▽

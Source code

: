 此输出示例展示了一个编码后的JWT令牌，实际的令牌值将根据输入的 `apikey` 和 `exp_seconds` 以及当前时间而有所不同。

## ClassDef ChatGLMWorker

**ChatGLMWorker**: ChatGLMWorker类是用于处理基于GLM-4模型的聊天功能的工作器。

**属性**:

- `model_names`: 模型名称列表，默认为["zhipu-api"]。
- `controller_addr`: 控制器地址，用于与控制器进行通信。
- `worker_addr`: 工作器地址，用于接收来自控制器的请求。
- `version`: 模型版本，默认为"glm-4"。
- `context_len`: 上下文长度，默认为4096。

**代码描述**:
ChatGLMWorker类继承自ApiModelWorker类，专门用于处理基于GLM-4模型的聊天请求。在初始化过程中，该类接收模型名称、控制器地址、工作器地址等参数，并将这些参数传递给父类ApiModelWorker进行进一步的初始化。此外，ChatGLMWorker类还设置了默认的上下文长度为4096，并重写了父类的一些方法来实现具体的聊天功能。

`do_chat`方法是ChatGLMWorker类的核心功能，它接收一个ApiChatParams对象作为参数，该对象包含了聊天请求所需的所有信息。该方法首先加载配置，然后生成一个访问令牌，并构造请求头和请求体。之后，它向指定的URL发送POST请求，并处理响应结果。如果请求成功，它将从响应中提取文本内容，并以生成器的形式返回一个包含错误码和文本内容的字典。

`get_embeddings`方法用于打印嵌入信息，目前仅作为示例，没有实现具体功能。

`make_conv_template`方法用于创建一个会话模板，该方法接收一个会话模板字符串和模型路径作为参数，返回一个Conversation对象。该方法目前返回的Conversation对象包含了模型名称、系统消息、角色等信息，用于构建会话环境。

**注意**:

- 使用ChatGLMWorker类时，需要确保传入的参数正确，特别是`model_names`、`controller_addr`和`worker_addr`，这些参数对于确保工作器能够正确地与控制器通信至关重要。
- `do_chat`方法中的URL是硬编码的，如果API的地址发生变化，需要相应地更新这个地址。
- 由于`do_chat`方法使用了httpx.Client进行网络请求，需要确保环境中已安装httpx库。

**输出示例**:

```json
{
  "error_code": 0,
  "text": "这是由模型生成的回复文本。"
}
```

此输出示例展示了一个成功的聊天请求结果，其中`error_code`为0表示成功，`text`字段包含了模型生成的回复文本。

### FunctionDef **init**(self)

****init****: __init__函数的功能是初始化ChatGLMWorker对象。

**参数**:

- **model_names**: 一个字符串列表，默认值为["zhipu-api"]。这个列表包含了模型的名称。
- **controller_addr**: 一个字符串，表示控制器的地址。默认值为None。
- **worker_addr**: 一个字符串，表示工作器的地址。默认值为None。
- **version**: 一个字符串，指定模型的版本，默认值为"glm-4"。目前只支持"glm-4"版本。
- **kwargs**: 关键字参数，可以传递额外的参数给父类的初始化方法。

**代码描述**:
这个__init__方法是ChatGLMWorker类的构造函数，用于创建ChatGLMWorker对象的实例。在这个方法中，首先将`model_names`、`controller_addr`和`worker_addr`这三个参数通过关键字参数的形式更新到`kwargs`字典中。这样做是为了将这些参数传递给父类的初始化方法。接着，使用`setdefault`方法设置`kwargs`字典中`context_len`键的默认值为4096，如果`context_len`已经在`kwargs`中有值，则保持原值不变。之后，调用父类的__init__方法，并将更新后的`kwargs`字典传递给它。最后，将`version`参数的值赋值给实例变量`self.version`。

△

PROBLEM TO SOLVE -> Only the line that contains "- 使用ChatGLMWor" and the lines after it, through the end of the data above, are to be repeated exactly.

TASK SOLUTION ->
- 使用ChatGLMWorker类时，需要确保传入的参数正确，特别是`model_names`、`controller_addr`和`worker_addr`，这些参数对于确保工作器能够正确地与控制器通信至关重要。
- `do_chat`方法中的URL是硬编码的，如果API的地址发生变化，需要相应地更新这个地址。
- 由于`do_chat`方法使用了httpx.Client进行网络请求，需要确保环境中已安装httpx库。

**输出示例**:

```json
{
  "error_code": 0,
  "text": "这是由模型生成的回复文本。"
}
```

此输出示例展示了一个成功的聊天请求结果，其中`error_code`为0表示成功，`text`字段包含了模型生成的回复文本。

### FunctionDef **init**(self)

****init****: __init__函数的功能是初始化ChatGLMWorker对象。

**参数**:

- **model_names**: 一个字符串列表，默认值为["zhipu-api"]。这个列表包含了模型的名称。
- **controller_addr**: 一个字符串，表示控制器的地址。默认值为None。
- **worker_addr**: 一个字符串，表示工作器的地址。默认值为None。
- **version**: 一个字符串，指定模型的版本，默认值为"glm-4"。目前只支持"glm-4"版本。
- **kwargs**: 关键字参数，可以传递额外的参数给父类的初始化方法。

**代码描述**:
这个__init__方法是ChatGLMWorker类的构造函数，用于创建ChatGLMWorker对象的实例。在这个方法中，首先将`model_names`、`controller_addr`和`worker_addr`这三个参数通过关键字参数的形式更新到`kwargs`字典中。这样做是为了将这些参数传递给父类的初始化方法。接着，使用`setdefault`方法设置`kwargs`字典中`context_len`键的默认值为4096，如果`context_len`已经在`kwargs`中有值，则保持原值不变。之后，调用父类的__init__方法，并将更新后的`kwargs`字典传递给它。最后，将`version`参数的值赋值给实例变量`self.version`。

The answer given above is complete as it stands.